Canada: Tort Of Intrusion Upon Seclusion And Breaches Of Personal Health Information

Last Updated: March 12 2015
Article by BLG's Health Practice Group

Most Read Contributor in Canada, September 2016

​​The Court of Appeal Decision in Hopkins v. Kay1

The common law tort of "intrusion upon seclusion" was incorporated into Ontario law in 2012 in the case of Jones v Tsige 2. On February 18, 2015, the Court of Appeal for Ontario held that the Personal Health Information Protection Act (PHIPA), Ontario's health information specific privacy law, is not an exhaustive code and that plaintiffs are not precluded from asserting a common law claim on the basis of the tort, for a breach of privacy involving personal health information.

Intrusion On Seclusion In Ontario Law

In 2012, in the context of an action against a bank employee for reviewing the plaintiff's confidential financial information without authorization and for the defendant's personal reasons, the Court of Appeal imported the tort of intrusion on seclusion from American law into Ontario law. The plaintiff had no recourse under the Personal Information Protection and Electronic Documents Act (PIPEDA), the private sector privacy law applicable in Ontario. PIPEDA applies to the collection, use and disclosure of personal information in the course of a commercial activity. As such, it would have applied had the plaintiff chosen to proceed against the bank as the defendant's employer, but not to an action against the defendant because the latter's unauthorized activities were personal and not commercial in nature.

PHIPA affords individuals an avenue of recourse where their personal health information has been collected, used or disclosed by an unauthorized person or for an unauthorized purpose. Under PHIPA, a person may make a complaint to the Information and Privacy Commissioner of Ontario (IPC). The IPC has broad powers of investigation and order making authority under PHIPA. The authority extends to orders directed at health information custodians, such as hospitals, and any other person. Orders made by the IPC that have become final, when there is no further right of appeal, may be filed with the Court and on filing become enforceable as an order of the Court. Further, where the Commissioner has made an order that becomes final, a person affected by the order may commence a proceeding in the court for damages for actual harm that the person has suffered as a result of the contravention of PHIPA. Where the court makes a finding that the harm suffered by the plaintiff was caused by a contravention of PHIPA that the defendants engaged in wilfully or recklessly, the court may include in its award of damages an award not exceeding $10,000 for mental anguish.
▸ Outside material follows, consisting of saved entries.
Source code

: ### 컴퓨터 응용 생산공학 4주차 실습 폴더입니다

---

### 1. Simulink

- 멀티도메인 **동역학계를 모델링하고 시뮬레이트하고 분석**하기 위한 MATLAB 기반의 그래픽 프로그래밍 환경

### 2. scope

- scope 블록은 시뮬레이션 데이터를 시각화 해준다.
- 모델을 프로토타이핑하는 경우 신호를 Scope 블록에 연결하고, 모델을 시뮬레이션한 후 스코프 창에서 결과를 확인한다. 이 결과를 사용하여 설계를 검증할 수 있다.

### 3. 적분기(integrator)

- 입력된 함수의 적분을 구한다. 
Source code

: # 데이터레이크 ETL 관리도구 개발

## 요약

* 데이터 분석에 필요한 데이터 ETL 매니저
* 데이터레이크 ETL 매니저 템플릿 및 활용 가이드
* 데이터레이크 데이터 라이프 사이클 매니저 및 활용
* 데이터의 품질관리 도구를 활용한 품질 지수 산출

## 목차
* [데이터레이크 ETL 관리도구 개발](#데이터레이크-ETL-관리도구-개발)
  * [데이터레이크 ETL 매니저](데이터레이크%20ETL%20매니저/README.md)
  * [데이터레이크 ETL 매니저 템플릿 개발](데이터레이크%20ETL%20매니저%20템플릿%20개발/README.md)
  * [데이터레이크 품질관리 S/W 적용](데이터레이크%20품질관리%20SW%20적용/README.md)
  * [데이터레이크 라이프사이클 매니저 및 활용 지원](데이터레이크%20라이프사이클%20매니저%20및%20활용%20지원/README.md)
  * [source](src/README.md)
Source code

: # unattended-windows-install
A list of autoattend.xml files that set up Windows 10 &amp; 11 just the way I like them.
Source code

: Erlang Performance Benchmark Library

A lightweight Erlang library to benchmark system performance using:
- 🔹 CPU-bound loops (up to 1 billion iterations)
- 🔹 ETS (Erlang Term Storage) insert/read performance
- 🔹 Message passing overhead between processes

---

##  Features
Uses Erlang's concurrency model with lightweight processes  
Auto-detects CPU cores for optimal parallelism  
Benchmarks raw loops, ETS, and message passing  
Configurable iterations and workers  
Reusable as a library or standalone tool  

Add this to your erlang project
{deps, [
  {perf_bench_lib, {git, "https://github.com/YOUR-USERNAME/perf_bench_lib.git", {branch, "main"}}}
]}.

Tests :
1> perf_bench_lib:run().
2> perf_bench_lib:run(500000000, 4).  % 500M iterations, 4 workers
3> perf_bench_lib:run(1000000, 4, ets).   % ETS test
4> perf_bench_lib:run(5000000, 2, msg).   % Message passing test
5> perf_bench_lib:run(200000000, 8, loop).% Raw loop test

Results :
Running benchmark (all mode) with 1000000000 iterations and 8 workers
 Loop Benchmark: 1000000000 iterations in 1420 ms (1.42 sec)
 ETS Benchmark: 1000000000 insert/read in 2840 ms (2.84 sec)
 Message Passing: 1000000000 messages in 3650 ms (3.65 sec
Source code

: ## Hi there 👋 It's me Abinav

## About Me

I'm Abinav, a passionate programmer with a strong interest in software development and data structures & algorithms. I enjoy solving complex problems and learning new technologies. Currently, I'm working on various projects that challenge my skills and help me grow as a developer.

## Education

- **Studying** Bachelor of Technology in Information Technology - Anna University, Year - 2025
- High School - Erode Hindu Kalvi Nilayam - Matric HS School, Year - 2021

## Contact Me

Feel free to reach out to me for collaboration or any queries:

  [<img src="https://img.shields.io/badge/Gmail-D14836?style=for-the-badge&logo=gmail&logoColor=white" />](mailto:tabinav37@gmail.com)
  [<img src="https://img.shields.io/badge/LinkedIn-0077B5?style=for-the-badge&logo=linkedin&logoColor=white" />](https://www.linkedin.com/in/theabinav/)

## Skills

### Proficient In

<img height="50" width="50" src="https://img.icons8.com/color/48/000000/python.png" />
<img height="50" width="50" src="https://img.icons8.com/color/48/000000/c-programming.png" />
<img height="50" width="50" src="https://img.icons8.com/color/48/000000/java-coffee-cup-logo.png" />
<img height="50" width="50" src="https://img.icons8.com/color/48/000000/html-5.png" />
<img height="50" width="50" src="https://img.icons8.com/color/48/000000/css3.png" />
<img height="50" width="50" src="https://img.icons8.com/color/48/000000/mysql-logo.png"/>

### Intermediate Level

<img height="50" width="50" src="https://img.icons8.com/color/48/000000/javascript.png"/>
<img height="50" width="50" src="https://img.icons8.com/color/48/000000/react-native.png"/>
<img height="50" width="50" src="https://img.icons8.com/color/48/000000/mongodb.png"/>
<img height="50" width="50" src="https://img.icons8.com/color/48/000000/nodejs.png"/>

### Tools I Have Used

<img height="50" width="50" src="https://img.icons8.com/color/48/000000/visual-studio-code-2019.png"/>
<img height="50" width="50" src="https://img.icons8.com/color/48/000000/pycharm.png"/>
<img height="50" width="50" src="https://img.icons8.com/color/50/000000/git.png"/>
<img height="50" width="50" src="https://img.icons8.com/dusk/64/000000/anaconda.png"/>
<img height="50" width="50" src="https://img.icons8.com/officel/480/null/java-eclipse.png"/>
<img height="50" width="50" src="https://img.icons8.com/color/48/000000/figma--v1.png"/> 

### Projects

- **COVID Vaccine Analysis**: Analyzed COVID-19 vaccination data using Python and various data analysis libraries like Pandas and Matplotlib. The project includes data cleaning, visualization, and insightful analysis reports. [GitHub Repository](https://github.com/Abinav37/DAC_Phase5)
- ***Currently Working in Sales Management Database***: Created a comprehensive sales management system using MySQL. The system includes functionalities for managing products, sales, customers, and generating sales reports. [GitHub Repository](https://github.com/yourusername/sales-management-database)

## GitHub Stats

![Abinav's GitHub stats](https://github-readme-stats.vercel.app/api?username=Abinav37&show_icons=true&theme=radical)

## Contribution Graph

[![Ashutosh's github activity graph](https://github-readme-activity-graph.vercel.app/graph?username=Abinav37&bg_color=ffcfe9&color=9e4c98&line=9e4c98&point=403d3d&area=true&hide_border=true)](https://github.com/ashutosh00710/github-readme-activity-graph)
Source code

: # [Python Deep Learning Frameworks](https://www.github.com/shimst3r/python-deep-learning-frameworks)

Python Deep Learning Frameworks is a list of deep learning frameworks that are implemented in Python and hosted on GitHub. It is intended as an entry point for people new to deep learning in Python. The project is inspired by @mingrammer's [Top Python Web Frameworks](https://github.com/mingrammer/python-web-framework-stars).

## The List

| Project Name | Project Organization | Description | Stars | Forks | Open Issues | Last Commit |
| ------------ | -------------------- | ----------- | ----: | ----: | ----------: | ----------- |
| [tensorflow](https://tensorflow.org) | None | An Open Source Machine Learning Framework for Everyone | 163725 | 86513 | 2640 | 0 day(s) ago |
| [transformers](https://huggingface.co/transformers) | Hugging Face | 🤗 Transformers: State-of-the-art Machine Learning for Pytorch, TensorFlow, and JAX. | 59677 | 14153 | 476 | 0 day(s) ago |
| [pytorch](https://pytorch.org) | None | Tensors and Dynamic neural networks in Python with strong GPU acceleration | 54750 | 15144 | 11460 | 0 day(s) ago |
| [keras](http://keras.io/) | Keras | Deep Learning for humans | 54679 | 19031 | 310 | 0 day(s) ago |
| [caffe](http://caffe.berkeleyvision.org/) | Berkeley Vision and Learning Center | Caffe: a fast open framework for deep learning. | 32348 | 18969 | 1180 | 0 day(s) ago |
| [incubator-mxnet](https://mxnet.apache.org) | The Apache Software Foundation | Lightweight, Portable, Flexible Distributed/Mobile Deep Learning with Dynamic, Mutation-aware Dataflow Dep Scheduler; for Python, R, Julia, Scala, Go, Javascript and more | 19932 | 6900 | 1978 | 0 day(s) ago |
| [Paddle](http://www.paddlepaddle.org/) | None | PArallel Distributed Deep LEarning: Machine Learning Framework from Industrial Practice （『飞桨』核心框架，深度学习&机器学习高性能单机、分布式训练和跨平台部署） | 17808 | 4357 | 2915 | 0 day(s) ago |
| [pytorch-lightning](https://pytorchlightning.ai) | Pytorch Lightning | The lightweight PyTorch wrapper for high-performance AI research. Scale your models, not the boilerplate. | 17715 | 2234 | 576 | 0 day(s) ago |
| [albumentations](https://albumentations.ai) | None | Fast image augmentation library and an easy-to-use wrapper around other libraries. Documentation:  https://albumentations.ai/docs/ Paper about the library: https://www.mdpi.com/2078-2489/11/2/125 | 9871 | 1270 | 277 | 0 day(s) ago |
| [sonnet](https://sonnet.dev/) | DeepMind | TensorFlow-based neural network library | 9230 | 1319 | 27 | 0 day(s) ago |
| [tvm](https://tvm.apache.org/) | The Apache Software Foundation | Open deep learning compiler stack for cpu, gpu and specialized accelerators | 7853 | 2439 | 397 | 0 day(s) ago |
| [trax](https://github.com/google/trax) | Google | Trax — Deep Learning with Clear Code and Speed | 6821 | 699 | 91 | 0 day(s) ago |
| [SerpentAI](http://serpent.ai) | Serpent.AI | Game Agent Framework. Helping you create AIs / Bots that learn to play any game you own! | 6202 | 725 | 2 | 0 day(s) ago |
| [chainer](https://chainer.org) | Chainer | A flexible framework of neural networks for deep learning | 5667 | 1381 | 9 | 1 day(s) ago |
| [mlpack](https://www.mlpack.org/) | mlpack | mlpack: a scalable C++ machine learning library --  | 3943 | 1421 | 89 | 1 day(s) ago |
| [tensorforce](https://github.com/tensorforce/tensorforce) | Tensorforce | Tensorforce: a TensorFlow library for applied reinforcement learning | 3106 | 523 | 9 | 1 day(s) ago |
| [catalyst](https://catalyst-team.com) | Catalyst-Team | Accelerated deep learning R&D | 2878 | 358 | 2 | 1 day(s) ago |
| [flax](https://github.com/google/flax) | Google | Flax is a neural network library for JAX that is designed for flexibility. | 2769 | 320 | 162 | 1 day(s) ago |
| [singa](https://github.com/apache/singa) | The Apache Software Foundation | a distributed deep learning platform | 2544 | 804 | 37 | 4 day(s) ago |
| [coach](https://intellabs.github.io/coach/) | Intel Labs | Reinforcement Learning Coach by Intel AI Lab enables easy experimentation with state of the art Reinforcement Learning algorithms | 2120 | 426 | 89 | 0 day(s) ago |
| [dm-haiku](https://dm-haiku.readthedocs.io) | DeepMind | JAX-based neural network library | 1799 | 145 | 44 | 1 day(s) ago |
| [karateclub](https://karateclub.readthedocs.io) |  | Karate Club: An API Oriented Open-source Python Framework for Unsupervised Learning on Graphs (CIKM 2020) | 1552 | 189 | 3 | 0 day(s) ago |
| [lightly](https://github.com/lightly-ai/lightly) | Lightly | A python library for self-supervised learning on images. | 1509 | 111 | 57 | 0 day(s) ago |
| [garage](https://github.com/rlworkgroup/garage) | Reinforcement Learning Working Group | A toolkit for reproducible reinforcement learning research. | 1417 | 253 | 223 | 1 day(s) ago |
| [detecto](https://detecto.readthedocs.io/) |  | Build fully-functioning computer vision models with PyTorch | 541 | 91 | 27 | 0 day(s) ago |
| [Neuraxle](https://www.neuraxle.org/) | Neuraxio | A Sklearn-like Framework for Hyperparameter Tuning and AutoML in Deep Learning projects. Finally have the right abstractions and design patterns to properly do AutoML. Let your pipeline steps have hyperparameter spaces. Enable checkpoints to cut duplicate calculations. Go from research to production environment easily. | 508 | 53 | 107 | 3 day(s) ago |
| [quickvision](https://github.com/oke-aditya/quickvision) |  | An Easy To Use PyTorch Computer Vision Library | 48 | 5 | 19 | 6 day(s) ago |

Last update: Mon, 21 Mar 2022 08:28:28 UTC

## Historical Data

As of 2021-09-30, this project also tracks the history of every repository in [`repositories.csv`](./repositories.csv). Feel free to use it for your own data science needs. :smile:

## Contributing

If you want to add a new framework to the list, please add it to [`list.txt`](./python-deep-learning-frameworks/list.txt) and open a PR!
The IPC has the discretion not to investigate and not to make an order, a discretion that the Court found was significant to its analysis of PHIPA and whether the tort of intrusion on seclusion should apply in circumstances where the plaintiff could seek redress under PHIPA.

Hopkins V. Kay

In Hopkins v. Kay, a patient of a hospital, on her own behalf and that of other patients in the "class" proposed to be certified by the court, alleged that her hospital records had been accessed by hospital staff without consent or other authorization. The hospital acknowledged that members of its staff had accessed the records without lawful cause, apologized to the patients and took disciplinary action against the staff members.

Motion To Dismiss

The hospital brought a motion to have the action dismissed on the basis that the breach of privacy on which it is based falls squarely within the scope of PHIPA and that PHIPA is a comprehensive legislative scheme dealing specifically with personal health information. The hospital's position was that PHIPA has "occupied the field" so that claims based on the common law tort of intrusion on seclusion are precluded by PHIPA.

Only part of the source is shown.